Calculation of the change impact

Take nominal-the-best parameter as an example, its quality loss function is:

$$ L = k(x_{1} - x_{0} )^{2} $$

(6)

where L is the quality loss, x ₁ is the current value, x ₀ is the nominal value, k is the proportional constant. Then, the change impact of x is:

$$ \begin{aligned} {\text{CI(x)}} & = k(x_{\text{cur}} - x_{\text{ideal}} )^{2} - k(x_{\text{cur}} + \Updelta x - x_{\text{ideal}} )^{2} \\ & = - k\Updelta x^{2} - 2k\Updelta x(x_{\text{cur}} - x_{\text{ideal}} ) \\ \end{aligned} $$

(7)

CI(x) being plus means the change impact is positive and CI(x) being minus means the change impact is negative. Hence, the target parameter can be expressed as p = (V _ideal, V _cur, k), where V _ideal is the ideal value of the parameter, V _cur is the current value of the parameter. The monetary unit of change impact can be ignored as it does not affect the comparison of the change impact.

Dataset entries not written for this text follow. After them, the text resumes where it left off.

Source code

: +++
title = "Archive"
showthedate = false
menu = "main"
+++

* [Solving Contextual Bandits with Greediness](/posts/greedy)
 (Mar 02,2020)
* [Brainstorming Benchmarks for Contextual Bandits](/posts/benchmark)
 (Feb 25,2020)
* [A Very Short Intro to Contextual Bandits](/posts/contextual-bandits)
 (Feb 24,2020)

4.3 Searching of influence diffusion paths

The concept is to execute recursive searches in terms of influence domain of a parameter until the target parameters are influenced, and the steps are shown in Fig. 21. When a direct parameter is changed and its change exceeds its restriction scope, the change is infeasible and should be rejected. Through the recursive analysis, designers can get the influence diffusion path and the variation quantity of target parameters.

Fig. 21

Searching of influence diffusion paths

4.4 Searching of change routing paths

Figure 22 illustrates the procedure of searching change routing paths. The designer should identify feasible routing branches of the target parameter and judge whether the mitigation volume is enough for the change. If the mitigation volume is not enough, it means the change to the target parameter is infeasible; otherwise, the designer can choose a branch set as the routing solution in terms of the branch selection strategy.

Fig. 22

Searching of change routing paths

4.4.1 Feasible routing branches

A feasible routing branch has the following attributes.

1. 1.

   Feasible mitigation quantity

A change to a direct parameter is forbidden to exceed its restriction scope. Hence, the variation quantity of a target parameter, which can be realized by the change to the direct parameters, is a limited quantity, which is called the feasible mitigation quantity.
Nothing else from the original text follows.